Another American soldier died Wednesday in a nonhostile vehicle accident in central Iraq, the U.S. military said. That brought to eight the number of Americans killed in Iraq since Sunday night, when four members of the Georgia National Guard died in a bombing in Baghdad.

As of Wednesday, at least 1,782 members of the U.S. military had died since the beginning of the Iraq war in March 2003, according to an Associated Press count. At least 1,376 died as a result of hostile action.

Also Thursday, U.S. Marine jets dropped laser-guided bombs and other ordnance on insurgent positions northwest of Baghdad, killing nine insurgents, including five Syrians, the U.S. military said.

Elsewhere, insurgents launched coordinated attacks against four Iraqi army checkpoints along a road between Baqubah and Baghdad, killing six Iraqi soldiers, police said. At least eight people - three soldiers, four policemen and one civilian - were wounded as fighting continued into late afternoon.

In Baghdad, a train carrying fuel exploded into flames when it was hit by a bomb, killing two people and wounding six, police said. The bomb appeared aimed at a nearby police commando checkpoint, police said. An Internet posting in the name of al-Qaida in Iraq claimed responsibility.

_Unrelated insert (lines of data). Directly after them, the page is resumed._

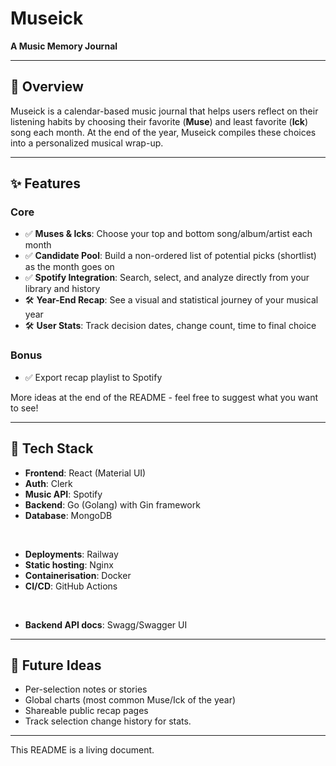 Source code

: # Museick

**A Music Memory Journal**

---

## 🧠 Overview
Museick is a calendar-based music journal that helps users reflect on their listening habits by choosing their favorite (**Muse**) and least favorite (**Ick**) song each month. At the end of the year, Museick compiles these choices into a personalized musical wrap-up.

---

## ✨ Features

### Core

- ✅ **Muses & Icks**: Choose your top and bottom song/album/artist each month
- ✅ **Candidate Pool**: Build a non-ordered list of potential picks (shortlist) as the month goes on
- ✅ **Spotify Integration**: Search, select, and analyze directly from your library and history
- 🛠️ **Year-End Recap**: See a visual and statistical journey of your musical year
- 🛠️ **User Stats**: Track decision dates, change count, time to final choice

### Bonus

- ✅ Export recap playlist to Spotify

More ideas at the end of the README - feel free to suggest what you want to see!

---

## 🧱 Tech Stack

- **Frontend**: React (Material UI)
- **Auth**: Clerk
- **Music API**: Spotify
- **Backend**: Go (Golang) with Gin framework
- **Database**: MongoDB

<br>
 
- **Deployments**: Railway
- **Static hosting**: Nginx
- **Containerisation**: Docker
- **CI/CD**: GitHub Actions

<br>

- **Backend API docs**: Swagg/Swagger UI

---

## 🚧 Future Ideas
- Per-selection notes or stories
- Global charts (most common Muse/Ick of the year)
- Shareable public recap pages
- Track selection change history for stats.

---

This README is a living document.

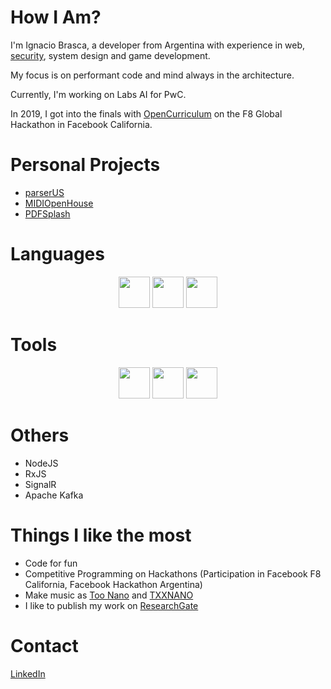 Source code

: # How I Am?

I'm Ignacio Brasca, a developer from Argentina with experience in web, [security](https://www.researchgate.net/profile/Ignacio_Brasca), system design and game development. 

My focus is on performant code and mind always in the architecture. 

Currently, I'm working on Labs AI for PwC. 

In 2019, I got into the finals with [OpenCurriculum](https://github.com/wattba/) on the F8 Global Hackathon in Facebook California.

# Personal Projects

- [parserUS](https://github.com/Warkanlock/parserUS)
- [MIDIOpenHouse](https://github.com/Warkanlock/MIDIOpenHouse)
- [PDFSplash](https://github.com/Warkanlock/PDFSplash)

# Languages

<p align="center"> 
<img src="https://upload.wikimedia.org/wikipedia/commons/6/6a/JavaScript-logo.png" href="#" width="50" height="50" />
<img src="https://upload.wikimedia.org/wikipedia/commons/thumb/1/18/ISO_C%2B%2B_Logo.svg/1200px-ISO_C%2B%2B_Logo.svg.png" href="#" width="50" height="50" />
<img src="https://upload.wikimedia.org/wikipedia/commons/thumb/7/7a/C_Sharp_logo.svg/1200px-C_Sharp_logo.svg.png" href="#" width="50" height="50" />
</p>

# Tools

<p align="center"> 
<img src="https://cdn.auth0.com/blog/react-js/react.png" href="#" width="50" height="50" />
<img src="https://angular.io/assets/images/logos/angularjs/AngularJS-Shield.svg" href="#" width="50" height="50" />
<img src="https://upload.wikimedia.org/wikipedia/commons/thumb/e/ee/.NET_Core_Logo.svg/1200px-.NET_Core_Logo.svg.png" href="#" width="50" height="50" />
</p>

# Others

- NodeJS
- RxJS
- SignalR
- Apache Kafka

# Things I like the most
- Code for fun 
- Competitive Programming on Hackathons (Participation in Facebook F8 California, Facebook Hackathon Argentina)
- Make music as [Too Nano](https://open.spotify.com/artist/6ByFHF2ZCZIeHg1O86JpiM) and [TXXNANO](https://open.spotify.com/artist/3wHoyAGjMlR9C8zoahstuF)
- I like to publish my work on [ResearchGate](https://www.researchgate.net/profile/Ignacio_Brasca)

# Contact 

[LinkedIn](https://www.linkedin.com/in/ignaciobrasca/)
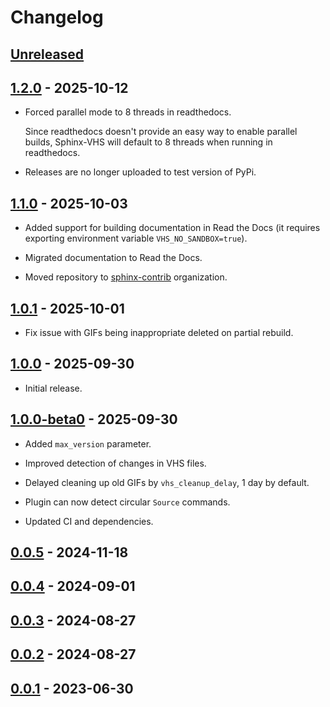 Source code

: # Changelog

## [Unreleased]

## [1.2.0] - 2025-10-12

- Forced parallel mode to 8 threads in readthedocs.

  Since readthedocs doesn't provide an easy way to enable parallel builds, Sphinx-VHS will
  default to 8 threads when running in readthedocs.

- Releases are no longer uploaded to test version of PyPi.

## [1.1.0] - 2025-10-03

- Added support for building documentation in Read the Docs (it requires exporting
  environment variable `VHS_NO_SANDBOX=true`).

- Migrated documentation to Read the Docs.

- Moved repository to [sphinx-contrib](https://github.com/sphinx-contrib) organization.

## [1.0.1] - 2025-10-01

- Fix issue with GIFs being inappropriate deleted on partial rebuild.

## [1.0.0] - 2025-09-30

- Initial release.

## [1.0.0-beta0] - 2025-09-30

- Added `max_version` parameter.

- Improved detection of changes in VHS files.

- Delayed cleaning up old GIFs by `vhs_cleanup_delay`, 1 day by default.

- Plugin can now detect circular `Source` commands.

- Updated CI and dependencies.

## [0.0.5] - 2024-11-18

## [0.0.4] - 2024-09-01

## [0.0.3] - 2024-08-27

## [0.0.2] - 2024-08-27

## [0.0.1] - 2023-06-30

[0.0.1]: https://github.com/sphinx-contrib/vhs/releases/tag/v0.0.1
[0.0.2]: https://github.com/sphinx-contrib/vhs/compare/v0.0.1...v0.0.2
[0.0.3]: https://github.com/sphinx-contrib/vhs/compare/v0.0.2...v0.0.3
[0.0.4]: https://github.com/sphinx-contrib/vhs/compare/v0.0.3...v0.0.4
[0.0.5]: https://github.com/sphinx-contrib/vhs/compare/v0.0.4...v0.0.5
[1.0.0]: https://github.com/sphinx-contrib/vhs/compare/v1.0.0-beta0...v1.0.0
[1.0.0-beta0]: https://github.com/sphinx-contrib/vhs/compare/v0.0.5...v1.0.0-beta0
[1.0.1]: https://github.com/sphinx-contrib/vhs/compare/v1.0.0...v1.0.1
[1.1.0]: https://github.com/sphinx-contrib/vhs/compare/v1.0.1...v1.1.0
[1.2.0]: https://github.com/sphinx-contrib/vhs/compare/v1.1.0...v1.2.0
[unreleased]: https://github.com/sphinx-contrib/vhs/compare/v1.2.0...HEAD
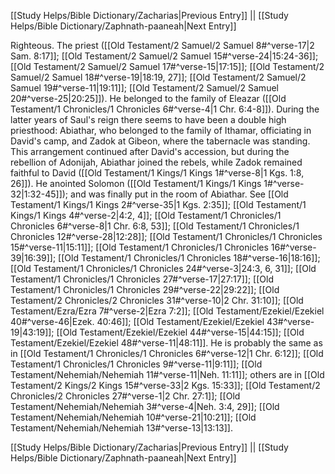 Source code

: [[Study Helps/Bible Dictionary/Zacharias|Previous Entry]]  ||  [[Study Helps/Bible Dictionary/Zaphnath-paaneah|Next Entry]]

 Righteous. The priest ([[Old Testament/2 Samuel/2 Samuel 8#^verse-17|2 Sam. 8:17]]; [[Old Testament/2 Samuel/2 Samuel 15#^verse-24|15:24-36]]; [[Old Testament/2 Samuel/2 Samuel 17#^verse-15|17:15]]; [[Old Testament/2 Samuel/2 Samuel 18#^verse-19|18:19, 27]]; [[Old Testament/2 Samuel/2 Samuel 19#^verse-11|19:11]]; [[Old Testament/2 Samuel/2 Samuel 20#^verse-25|20:25]]). He belonged to the family of Eleazar ([[Old Testament/1 Chronicles/1 Chronicles 6#^verse-4|1 Chr. 6:4-8]]). During the latter years of Saul's reign there seems to have been a double high priesthood: Abiathar, who belonged to the family of Ithamar, officiating in David's camp, and Zadok at Gibeon, where the tabernacle was standing. This arrangement continued after David's accession, but during the rebellion of Adonijah, Abiathar joined the rebels, while Zadok remained faithful to David ([[Old Testament/1 Kings/1 Kings 1#^verse-8|1 Kgs. 1:8, 26]]). He anointed Solomon ([[Old Testament/1 Kings/1 Kings 1#^verse-32|1:32-45]]); and was finally put in the room of Abiathar. See [[Old Testament/1 Kings/1 Kings 2#^verse-35|1 Kgs. 2:35]]; [[Old Testament/1 Kings/1 Kings 4#^verse-2|4:2, 4]]; [[Old Testament/1 Chronicles/1 Chronicles 6#^verse-8|1 Chr. 6:8, 53]]; [[Old Testament/1 Chronicles/1 Chronicles 12#^verse-28|12:28]]; [[Old Testament/1 Chronicles/1 Chronicles 15#^verse-11|15:11]]; [[Old Testament/1 Chronicles/1 Chronicles 16#^verse-39|16:39]]; [[Old Testament/1 Chronicles/1 Chronicles 18#^verse-16|18:16]]; [[Old Testament/1 Chronicles/1 Chronicles 24#^verse-3|24:3, 6, 31]]; [[Old Testament/1 Chronicles/1 Chronicles 27#^verse-17|27:17]]; [[Old Testament/1 Chronicles/1 Chronicles 29#^verse-22|29:22]]; [[Old Testament/2 Chronicles/2 Chronicles 31#^verse-10|2 Chr. 31:10]]; [[Old Testament/Ezra/Ezra 7#^verse-2|Ezra 7:2]]; [[Old Testament/Ezekiel/Ezekiel 40#^verse-46|Ezek. 40:46]]; [[Old Testament/Ezekiel/Ezekiel 43#^verse-19|43:19]]; [[Old Testament/Ezekiel/Ezekiel 44#^verse-15|44:15]]; [[Old Testament/Ezekiel/Ezekiel 48#^verse-11|48:11]]. He is probably the same as in [[Old Testament/1 Chronicles/1 Chronicles 6#^verse-12|1 Chr. 6:12]]; [[Old Testament/1 Chronicles/1 Chronicles 9#^verse-11|9:11]]; [[Old Testament/Nehemiah/Nehemiah 11#^verse-11|Neh. 11:11]]; others are in [[Old Testament/2 Kings/2 Kings 15#^verse-33|2 Kgs. 15:33]]; [[Old Testament/2 Chronicles/2 Chronicles 27#^verse-1|2 Chr. 27:1]]; [[Old Testament/Nehemiah/Nehemiah 3#^verse-4|Neh. 3:4, 29]]; [[Old Testament/Nehemiah/Nehemiah 10#^verse-21|10:21]]; [[Old Testament/Nehemiah/Nehemiah 13#^verse-13|13:13]].

[[Study Helps/Bible Dictionary/Zacharias|Previous Entry]]  ||  [[Study Helps/Bible Dictionary/Zaphnath-paaneah|Next Entry]]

Troops report stress problems

WASHINGTON - Thirty percent of U.S. troops surveyed have developed stress-related mental health problems three to four months after coming home from the Iraq war, the Army's surgeon general said Thursday.

The survey of 1,000 troops found problems including anxiety, depression, nightmares, anger and an inability to concentrate, said Lt. Gen. Kevin Kiley and other military medical officials. A smaller number of troops, often with more severe symptoms, were diagnosed with posttraumatic stress disorder.